Thursday, March 1, 2007


Elizabeth Zelvin

When I set out to write Death Will Get You Sober, I chose an amateur sleuth as my detective because I knew next to nothing about cops. I had read plenty of police procedurals, but not for the police procedure. I followed fictional favorites like Reginald Hill’s Dalziel and Pascoe, Julie Smith’s Skip Langdon, and Donna Leon’s Commissario Brunetti for their personal lives—in other words, character development. But I had no sense of real life police officers as people.

That changed in 2003, when I was invited to take a part-time counseling job with a New York City outfit called Police Organization Providing Peer Assistance (POPPA). Founded in 1996 in response to a double-digit rash of suicides in NYPD as a resource by cops for cops, POPPA had just obtained funding to reach out to the thousands of officers affected by 911 and its aftermath. Active and retired police of all ranks had already been trained as peer counselors. They staffed a 24-hour hotline, known only by word of mouth, on a volunteer basis. Now they joined mental health professionals like me in teams that visited every command in the five boroughs to educate uniformed police about how emotional fallout from 911 might be affecting them 18 months later and to tell them how POPPA could help.

The way we operated was counterintuitive for us clinicians.
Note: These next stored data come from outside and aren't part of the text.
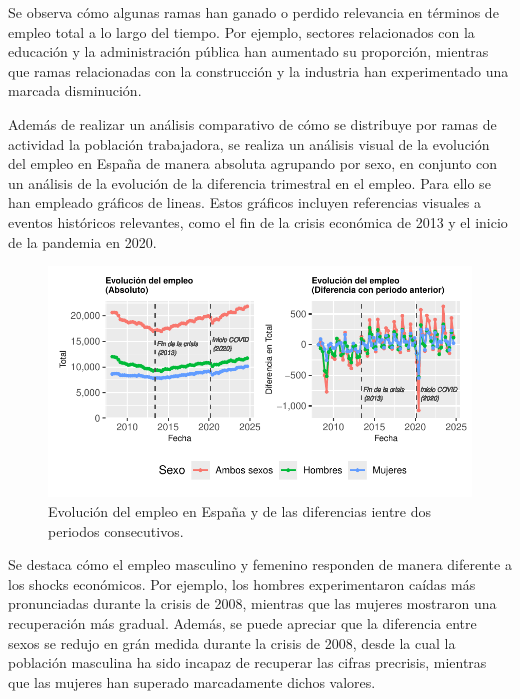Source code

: \documentclass[Universitat de
València,article,submit,moreauthors,pdftex]{Definitions/mdpi}
\begin{document}
Se observa cómo algunas ramas han ganado o perdido relevancia en
términos de empleo total a lo largo del tiempo. Por ejemplo, sectores
relacionados con la educación y la administración pública han aumentado
su proporción, mientras que ramas relacionadas con la construcción y la
industria han experimentado una marcada disminución.

Además de realizar un análisis comparativo de cómo se distribuye por
ramas de actividad la población trabajadora, se realiza un análisis
visual de la evolución del empleo en España de manera absoluta agrupando
por sexo, en conjunto con un análisis de la evolución de la diferencia
trimestral en el empleo. Para ello se han empleado gráficos de lineas.
Estos gráficos incluyen referencias visuales a eventos históricos
relevantes, como el fin de la crisis económica de 2013 y el inicio de la
pandemia en 2020.

\begin{figure}

{\centering \includegraphics{ProyectoAED2024_files/figure-latex/unnamed-chunk-39-1} 

}

\caption{Evolución del empleo en España y de las diferencias ientre dos periodos consecutivos.}\label{fig:unnamed-chunk-39}
\end{figure}

Se destaca cómo el empleo masculino y femenino responden de manera
diferente a los shocks económicos. Por ejemplo, los hombres
experimentaron caídas más pronunciadas durante la crisis de 2008,
mientras que las mujeres mostraron una recuperación más gradual. Además,
se puede apreciar que la diferencia entre sexos se redujo en grán medida
durante la crisis de 2008, desde la cual la población masculina ha sido
incapaz de recuperar las cifras precrisis, mientras que las mujeres han
superado marcadamente dichos valores.
\end{document}
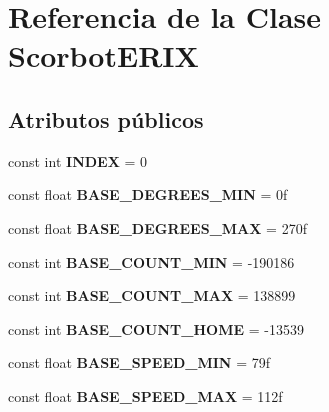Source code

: \hypertarget{class_scorbot_e_r_i_x}{}\section{Referencia de la Clase Scorbot\+E\+R\+IX}
\label{class_scorbot_e_r_i_x}
\subsection*{Atributos públicos}
\begin{DoxyCompactItemize}
\item 
\mbox{\label{class_scorbot_e_r_i_x_a024acbeb40094f4a86305f41a3f3a316}} 
const int {\bfseries I\+N\+D\+EX} = 0
\item 
\mbox{\label{class_scorbot_e_r_i_x_ab76a4a8f8a1d26ba046506f378b27ca3}} 
const float {\bfseries B\+A\+S\+E\+\_\+\+D\+E\+G\+R\+E\+E\+S\+\_\+\+M\+IN} = 0f
\item 
\mbox{\label{class_scorbot_e_r_i_x_a4e98c50b8b327d0e25e0cf9be2c840c3}} 
const float {\bfseries B\+A\+S\+E\+\_\+\+D\+E\+G\+R\+E\+E\+S\+\_\+\+M\+AX} = 270f
\item 
\mbox{\label{class_scorbot_e_r_i_x_ad70b7474a6c1bb4df5246137fccdc4c1}} 
const int {\bfseries B\+A\+S\+E\+\_\+\+C\+O\+U\+N\+T\+\_\+\+M\+IN} = -\/190186
\item 
\mbox{\label{class_scorbot_e_r_i_x_a685f6fae85f78b27420c93973e40541b}} 
const int {\bfseries B\+A\+S\+E\+\_\+\+C\+O\+U\+N\+T\+\_\+\+M\+AX} = 138899
\item 
\mbox{\label{class_scorbot_e_r_i_x_acb0fc5930e94106bb9c93aad8e440740}} 
const int {\bfseries B\+A\+S\+E\+\_\+\+C\+O\+U\+N\+T\+\_\+\+H\+O\+ME} = -\/13539
\item 
\mbox{\label{class_scorbot_e_r_i_x_aa6824486370ab3b60f3229ccb205bf05}} 
const float {\bfseries B\+A\+S\+E\+\_\+\+S\+P\+E\+E\+D\+\_\+\+M\+IN} = 79f
\item 
\mbox{\label{class_scorbot_e_r_i_x_aec1e3db10ee2126d086b1f09418c3a6f}} 
const float {\bfseries B\+A\+S\+E\+\_\+\+S\+P\+E\+E\+D\+\_\+\+M\+AX} = 112f

\end{DoxyCompactItemize}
We didn’t make the groups we addressed sit in a circle and share about their post-traumatic stress. We had five or ten minutes—right after roll call, when the cops had received their day’s assignment and were eager to get out on the streets—to say our piece and invite anyone who wanted to call the hotline, anonymously if they wished, and talk further with a cop who understood and was not affiliated with the Department. At the beginning, even the clinically savvy POPPA administration hardly let us open our mouths, so sure were they that only cops knew how to talk to cops. Gradually, the counseling cops we worked with came to trust us. And for me, the human beings inside the blue uniform—at least a thousand of them in the nine months the job lasted—came into focus.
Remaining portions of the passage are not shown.